Monitoring
Fleet Command provides monitoring capabilities with usage analytics, user activity tracking and metrics.
Fleet Command usage analytics provide insights into GPU usage, registry usage, and log usage.
Select Organization > Usage.
On the Usage page, select Entitled Products > Fleet Command.
The Overview tab displays a summary of the GPU and storage usage, as well as system types and systems in use.
GPU Usage Overview: Displays the current and monthly peak total GPU usage.
Storage Usage Overview: Displays the current logs and private registry storage usage.
System Types: Displays various system types in use.
System Inventory: Displays a list of systems in use.
The GPU Usage tab displays the following:
Current GPU Usage: Displays the GPU usage by type for the current month.
Monthly Peak: Displays the monthly GPU peak usage by GPU type. You can adjust the month under Timeframe.
Daily Peak: Displays the daily GPU peak usage for the selected GPU type and timeframe. You can change the GPU type to display using the dropdown.
Total Monthly Peak Trend: Displays the current year’s monthly GPU peak trend. Mouse over the graph to see the exact count on the timeline. You can change the date range using the Timeframe selector.

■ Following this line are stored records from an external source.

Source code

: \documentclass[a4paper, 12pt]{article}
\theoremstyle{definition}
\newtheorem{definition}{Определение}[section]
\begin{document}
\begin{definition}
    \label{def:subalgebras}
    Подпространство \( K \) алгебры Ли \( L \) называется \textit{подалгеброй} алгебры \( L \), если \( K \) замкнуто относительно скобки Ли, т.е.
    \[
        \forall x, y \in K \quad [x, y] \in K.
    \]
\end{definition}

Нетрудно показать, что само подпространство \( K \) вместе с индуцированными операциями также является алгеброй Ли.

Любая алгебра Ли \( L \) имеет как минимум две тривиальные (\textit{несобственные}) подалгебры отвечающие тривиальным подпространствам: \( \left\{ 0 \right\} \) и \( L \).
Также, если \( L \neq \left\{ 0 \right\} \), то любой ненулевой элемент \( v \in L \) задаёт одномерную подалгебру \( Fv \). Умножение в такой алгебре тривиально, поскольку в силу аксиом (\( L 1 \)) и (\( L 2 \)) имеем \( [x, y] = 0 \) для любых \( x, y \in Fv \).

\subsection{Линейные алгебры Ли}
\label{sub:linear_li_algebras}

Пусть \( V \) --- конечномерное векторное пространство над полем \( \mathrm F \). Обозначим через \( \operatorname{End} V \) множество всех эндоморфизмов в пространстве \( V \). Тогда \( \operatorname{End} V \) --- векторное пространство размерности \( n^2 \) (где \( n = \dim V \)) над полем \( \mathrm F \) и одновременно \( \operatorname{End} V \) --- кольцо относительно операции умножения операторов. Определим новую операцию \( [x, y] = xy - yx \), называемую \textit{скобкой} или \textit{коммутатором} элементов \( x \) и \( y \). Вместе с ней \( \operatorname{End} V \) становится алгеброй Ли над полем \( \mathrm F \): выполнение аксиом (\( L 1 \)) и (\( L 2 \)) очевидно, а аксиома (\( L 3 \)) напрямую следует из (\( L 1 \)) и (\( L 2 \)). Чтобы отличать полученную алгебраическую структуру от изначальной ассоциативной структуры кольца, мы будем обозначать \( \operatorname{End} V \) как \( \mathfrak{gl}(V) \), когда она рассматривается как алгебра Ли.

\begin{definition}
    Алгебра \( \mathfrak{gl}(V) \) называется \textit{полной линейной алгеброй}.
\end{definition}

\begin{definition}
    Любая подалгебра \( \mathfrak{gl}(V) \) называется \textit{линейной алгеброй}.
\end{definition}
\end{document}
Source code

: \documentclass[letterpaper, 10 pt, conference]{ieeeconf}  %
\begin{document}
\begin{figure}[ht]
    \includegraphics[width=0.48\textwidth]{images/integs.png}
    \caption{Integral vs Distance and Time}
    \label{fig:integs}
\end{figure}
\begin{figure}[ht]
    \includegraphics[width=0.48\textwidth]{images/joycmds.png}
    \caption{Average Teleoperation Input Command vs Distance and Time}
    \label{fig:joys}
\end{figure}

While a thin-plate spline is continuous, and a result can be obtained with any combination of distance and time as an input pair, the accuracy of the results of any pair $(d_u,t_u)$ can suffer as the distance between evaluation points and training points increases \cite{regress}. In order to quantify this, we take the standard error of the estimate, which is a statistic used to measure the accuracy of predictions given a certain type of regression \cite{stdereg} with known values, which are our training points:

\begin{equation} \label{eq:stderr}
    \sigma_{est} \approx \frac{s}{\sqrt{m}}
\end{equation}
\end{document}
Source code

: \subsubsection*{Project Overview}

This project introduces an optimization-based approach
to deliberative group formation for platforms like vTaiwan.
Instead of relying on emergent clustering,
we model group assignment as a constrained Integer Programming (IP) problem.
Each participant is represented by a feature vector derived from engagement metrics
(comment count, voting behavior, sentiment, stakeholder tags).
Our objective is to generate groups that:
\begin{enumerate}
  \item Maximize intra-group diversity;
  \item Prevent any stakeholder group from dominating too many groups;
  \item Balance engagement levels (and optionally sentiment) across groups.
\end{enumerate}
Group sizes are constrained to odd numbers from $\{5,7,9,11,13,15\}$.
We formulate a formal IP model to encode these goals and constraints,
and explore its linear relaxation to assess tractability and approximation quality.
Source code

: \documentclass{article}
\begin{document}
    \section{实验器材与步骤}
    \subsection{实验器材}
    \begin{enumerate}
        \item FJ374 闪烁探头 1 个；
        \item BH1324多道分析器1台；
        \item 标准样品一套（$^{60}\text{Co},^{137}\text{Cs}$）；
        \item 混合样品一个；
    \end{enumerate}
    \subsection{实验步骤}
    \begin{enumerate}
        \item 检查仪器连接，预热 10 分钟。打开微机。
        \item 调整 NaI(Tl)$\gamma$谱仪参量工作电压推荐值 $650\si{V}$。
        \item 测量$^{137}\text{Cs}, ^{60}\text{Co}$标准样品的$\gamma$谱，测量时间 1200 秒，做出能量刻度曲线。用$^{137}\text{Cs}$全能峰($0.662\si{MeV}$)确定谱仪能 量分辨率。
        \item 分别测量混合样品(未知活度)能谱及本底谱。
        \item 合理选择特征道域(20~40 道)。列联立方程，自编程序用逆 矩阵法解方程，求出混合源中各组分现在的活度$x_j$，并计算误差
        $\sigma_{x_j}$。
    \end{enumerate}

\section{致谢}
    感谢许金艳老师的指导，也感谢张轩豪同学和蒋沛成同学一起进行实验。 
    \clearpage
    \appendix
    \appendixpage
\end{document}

The Storage Usage tab displays both the Private Registry and Logs storage usage in GB for each month in the current year. You can select a different year using the Timeframe selector.
Logs: Displays the current Logs storage usage.
Private Registry: Displays the storage used by the private registry.
Mouse over the graph to view the specific storage size.
If you wish to export the GPU and storage usage analytics to a CSV, click on Download CSV, and the data will be bundled and downloaded to a ZIP file.
Fleet Command user activity provides insights into the user’s activities within the organization.
Select Organization > Audit.
Select the date range that reflects the time frame of user activity and then Create Report. This action generates a downloadable report that you can use to view the user activity.
Fleet Command lets you to view system and application-specific metrics for your deployments at edge locations. Metrics are numerical values that measure aspects of your resources. The metrics are collected approximately every 10 seconds.
With metrics, you can monitor and analyze the performance of your deployed machine learning inference solutions over time. This information can help you make adjustments to improve resource consumption and the overall performance of your deployments.
The following metrics are available in Fleet Command:
System metrics: measurement of edge system resource utilization, including
Total CPU Utilization (per core)
Total RAM Utilization
Total GPU Utilization
Total Storage Utilization
Total Network Utilization
Application utilization metrics: measurement of application system resource utilization, including
App CPU Utilization
App RAM Utilization
App GPU Utilization
App Storage Utilization
App Network Utilization
Alert metrics: threshold-crossing events for CPU, memory, and disk usage.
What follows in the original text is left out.